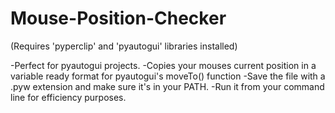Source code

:# Mouse-Position-Checker
(Requires 'pyperclip' and 'pyautogui' libraries installed)

-Perfect for pyautogui projects.
-Copies your mouses current position in a variable ready format for pyautogui's moveTo() function
-Save the file with a .pyw extension and make sure it's in your PATH.
-Run it from your command line for efficiency purposes.
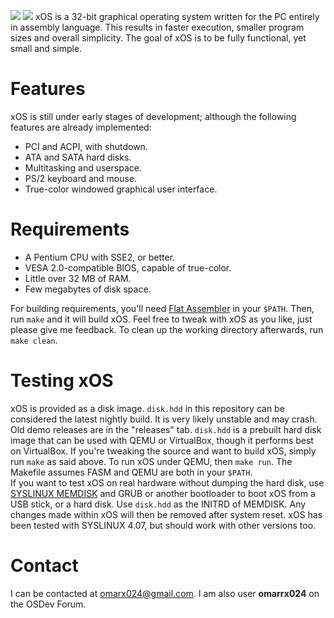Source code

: ![](https://s21.postimg.org/f81j1t2jb/collage.jpg)
![](https://s15.postimg.org/9zxz9q5a3/collage.jpg)
xOS is a 32-bit graphical operating system written for the PC entirely in assembly language. This results in faster execution, smaller program sizes and overall simplicity. The goal of xOS is to be fully functional, yet small and simple.  

Features
========
xOS is still under early stages of development; although the following features are already implemented:
* PCI and ACPI, with shutdown.
* ATA and SATA hard disks.
* Multitasking and userspace.
* PS/2 keyboard and mouse.
* True-color windowed graphical user interface.

Requirements
============
* A Pentium CPU with SSE2, or better.
* VESA 2.0-compatible BIOS, capable of true-color.
* Little over 32 MB of RAM.
* Few megabytes of disk space.

For building requirements, you'll need [Flat Assembler](http://flatassembler.net) in your `$PATH`. Then, run `make` and it will build xOS. Feel free to tweak with xOS as you like, just please give me feedback. To clean up the working directory afterwards, run `make clean`.

Testing xOS
===========
xOS is provided as a disk image. `disk.hdd` in this repository can be considered the latest nightly build. It is very likely unstable and may crash. Old demo releases are in the "releases" tab. `disk.hdd` is a prebuilt hard disk image that can be used with QEMU or VirtualBox, though it performs best on VirtualBox. If you're tweaking the source and want to build xOS, simply run `make` as said above. To run xOS under QEMU, then `make run`. The Makefile assumes FASM and QEMU are both in your `$PATH`.  
If you want to test xOS on real hardware without dumping the hard disk, use [SYSLINUX MEMDISK](http://www.syslinux.org/wiki/index.php?title=Download) and GRUB or another bootloader to boot xOS from a USB stick, or a hard disk. Use `disk.hdd` as the INITRD of MEMDISK. Any changes made within xOS will then be removed after system reset. xOS has been tested with SYSLINUX 4.07, but should work with other versions too.

Contact
=======
I can be contacted at omarx024@gmail.com. I am also user **omarrx024** on the OSDev Forum.

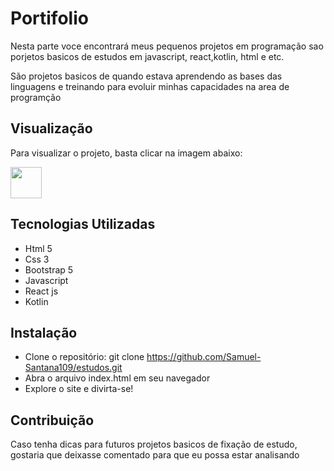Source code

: # Portifolio 
<p>Nesta parte voce encontrará meus pequenos projetos em programação sao porjetos basicos de estudos em javascript, react,kotlin, html e etc.</p>

<p>São projetos basicos de quando estava aprendendo as bases das linguagens e treinando para evoluir minhas capacidades na area de programção</p>


## Visualização
<p>Para visualizar o projeto, basta clicar na imagem abaixo: </p>
 <a href="https://samuel-santana109.github.io/portifolio/" target="_blank"> <img src="https://camo.githubusercontent.com/b51f3828d00acc47caefe842efcadf6f2af1bb965138a0fb878d8bbff93cafe0/68747470733a2f2f696d672e69636f6e73382e636f6d2f6d6174657269616c2d73686172702f3235362f706f7274666f6c696f2e706e67" width="50" height="50" target="_blank"> </a>
 
 ## Tecnologias Utilizadas
 - Html 5
 - Css 3
 - Bootstrap 5
 - Javascript
 - React js
 - Kotlin

 ## Instalação 
 - Clone o repositório: git clone https://github.com/Samuel-Santana109/estudos.git
 - Abra o arquivo index.html em seu navegador
 - Explore o site e divirta-se!

## Contribuição 
<p> Caso tenha dicas para futuros projetos basicos de fixação de estudo, gostaria que deixasse comentado para que eu possa estar analisando </p>
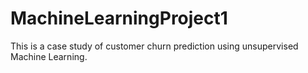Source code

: # MachineLearningProject1
This is a case study of customer churn prediction using unsupervised Machine Learning.
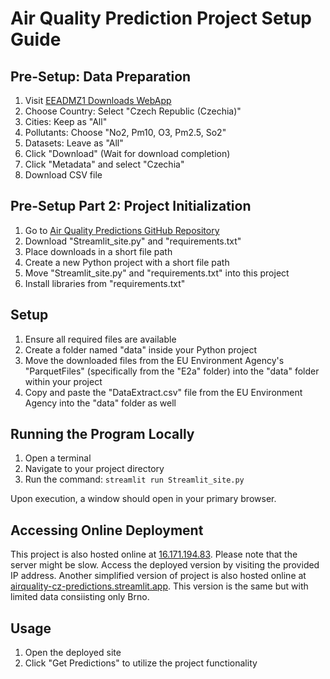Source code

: # Air Quality Prediction Project Setup Guide

## Pre-Setup: Data Preparation

1. Visit [EEADMZ1 Downloads WebApp](https://eeadmz1-downloads-webapp.azurewebsites.net/)
2. Choose Country: Select "Czech Republic (Czechia)"
3. Cities: Keep as "All"
4. Pollutants: Choose "No2, Pm10, O3, Pm2.5, So2"
5. Datasets: Leave as "All"
6. Click "Download" (Wait for download completion)
7. Click "Metadata" and select "Czechia"
8. Download CSV file

## Pre-Setup Part 2: Project Initialization

1. Go to [Air Quality Predictions GitHub Repository](https://github.com/MarziSarvari/Air_Quality_Predictions)
2. Download "Streamlit_site.py" and "requirements.txt"
3. Place downloads in a short file path
4. Create a new Python project with a short file path
5. Move "Streamlit_site.py" and "requirements.txt" into this project
6. Install libraries from "requirements.txt"

## Setup

1. Ensure all required files are available
2. Create a folder named "data" inside your Python project
3. Move the downloaded files from the EU Environment Agency's "ParquetFiles" (specifically from the "E2a" folder) into the "data" folder within your project
4. Copy and paste the "DataExtract.csv" file from the EU Environment Agency into the "data" folder as well

## Running the Program Locally

1. Open a terminal
2. Navigate to your project directory
3. Run the command: `streamlit run Streamlit_site.py`

Upon execution, a window should open in your primary browser.

## Accessing Online Deployment

This project is also hosted online at [16.171.194.83](http://16.171.194.83).  Please note that the server might be slow. Access the deployed version by visiting the provided IP address. Another simplified version of project is also hosted online at [airquality-cz-predictions.streamlit.app](https://airquality-cz-predictions.streamlit.app/]). This version is the same but with limited data consiisting only Brno.

## Usage

1. Open the deployed site
2. Click "Get Predictions" to utilize the project functionality
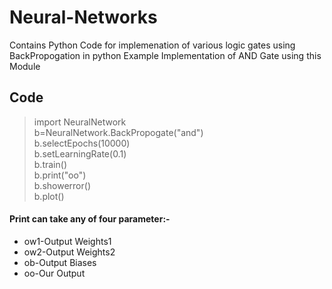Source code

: # Neural-Networks
Contains Python Code for implemenation of various logic gates using BackPropogation in python
Example Implementation of AND Gate using this Module
## Code 
>import NeuralNetwork  
>b=NeuralNetwork.BackPropogate("and")  
>b.selectEpochs(10000)  
>b.setLearningRate(0.1)  
>b.train()  
>b.print("oo")  
>b.showerror()  
>b.plot()  

#### Print can take any of four parameter:-
* ow1-Output Weights1  
* ow2-Output Weights2  
* ob-Output Biases  
* oo-Our Output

━━━━

Exercise aim:
Copy the lines that hold the word "using". Take them from the records above.

Answer below:
This is a case study of customer churn prediction using unsupervised Machine Learning.
Contains Python Code for implemenation of various logic gates using BackPropogation in python
Example Implementation of AND Gate using this Module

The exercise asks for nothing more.